*** Begin section ***

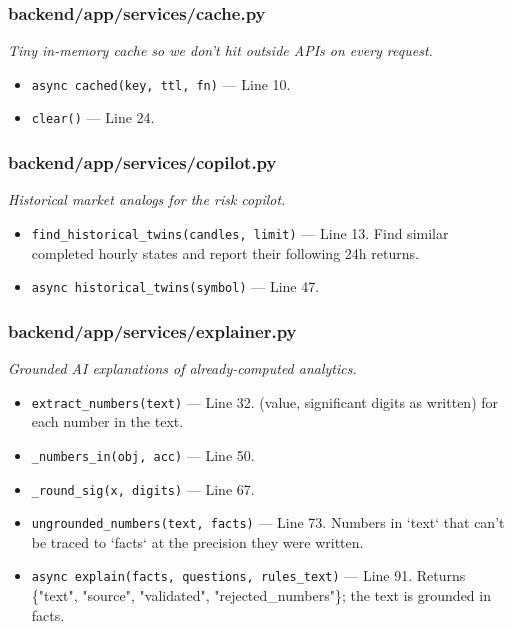 \subsubsection*{backend/app/services/cache.py}
\textit{Tiny in-memory cache so we don't hit outside APIs on every request.}
\begin{itemize}[nosep,leftmargin=1.5em]
\item \texttt{async cached(\allowbreak{}key,\allowbreak{} ttl,\allowbreak{} fn)} --- Line 10.
\item \texttt{clear(\allowbreak{})} --- Line 24.
\end{itemize}
\subsubsection*{backend/app/services/copilot.py}
\textit{Historical market analogs for the risk copilot.}
\begin{itemize}[nosep,leftmargin=1.5em]
\item \texttt{find\_\allowbreak{}historical\_\allowbreak{}twins(\allowbreak{}candles,\allowbreak{} limit)} --- Line 13. Find similar completed hourly states and report their following 24h returns.
\item \texttt{async historical\_\allowbreak{}twins(\allowbreak{}symbol)} --- Line 47.
\end{itemize}
\subsubsection*{backend/app/services/explainer.py}
\textit{Grounded AI explanations of already-computed analytics.}
\begin{itemize}[nosep,leftmargin=1.5em]
\item \texttt{extract\_\allowbreak{}numbers(\allowbreak{}text)} --- Line 32. (value, significant digits as written) for each number in the text.
\item \texttt{\_\allowbreak{}numbers\_\allowbreak{}in(\allowbreak{}obj,\allowbreak{} acc)} --- Line 50.
\item \texttt{\_\allowbreak{}round\_\allowbreak{}sig(\allowbreak{}x,\allowbreak{} digits)} --- Line 67.
\item \texttt{ungrounded\_\allowbreak{}numbers(\allowbreak{}text,\allowbreak{} facts)} --- Line 73. Numbers in `text` that can't be traced to `facts` at the precision they were written.
\item \texttt{async explain(\allowbreak{}facts,\allowbreak{} questions,\allowbreak{} rules\_\allowbreak{}text)} --- Line 91. Returns \{"text", "source", "validated", "rejected\_numbers"\}; the text is grounded in facts.
\end{itemize}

*** End section ***

(ACTIVITY) Give back the full listing above word for word, and let no picture through.

(ANSWER SECTION)
 \subsubsection*{backend/app/services/cache.py}
\textit{Tiny in-memory cache so we don't hit outside APIs on every request.}
\begin{itemize}[nosep,leftmargin=1.5em]
\item \texttt{async cached(\allowbreak{}key,\allowbreak{} ttl,\allowbreak{} fn)} --- Line 10.
\item \texttt{clear(\allowbreak{})} --- Line 24.
\end{itemize}
\subsubsection*{backend/app/services/copilot.py}
\textit{Historical market analogs for the risk copilot.}
\begin{itemize}[nosep,leftmargin=1.5em]
\item \texttt{find\_\allowbreak{}historical\_\allowbreak{}twins(\allowbreak{}candles,\allowbreak{} limit)} --- Line 13. Find similar completed hourly states and report their following 24h returns.
\item \texttt{async historical\_\allowbreak{}twins(\allowbreak{}symbol)} --- Line 47.
\end{itemize}
\subsubsection*{backend/app/services/explainer.py}
\textit{Grounded AI explanations of already-computed analytics.}
\begin{itemize}[nosep,leftmargin=1.5em]
\item \texttt{extract\_\allowbreak{}numbers(\allowbreak{}text)} --- Line 32. (value, significant digits as written) for each number in the text.
\item \texttt{\_\allowbreak{}numbers\_\allowbreak{}in(\allowbreak{}obj,\allowbreak{} acc)} --- Line 50.
\item \texttt{\_\allowbreak{}round\_\allowbreak{}sig(\allowbreak{}x,\allowbreak{} digits)} --- Line 67.
\item \texttt{ungrounded\_\allowbreak{}numbers(\allowbreak{}text,\allowbreak{} facts)} --- Line 73. Numbers in `text` that can't be traced to `facts` at the precision they were written.
\item \texttt{async explain(\allowbreak{}facts,\allowbreak{} questions,\allowbreak{} rules\_\allowbreak{}text)} --- Line 91. Returns \{"text", "source", "validated", "rejected\_numbers"\}; the text is grounded in facts.
\end{itemize}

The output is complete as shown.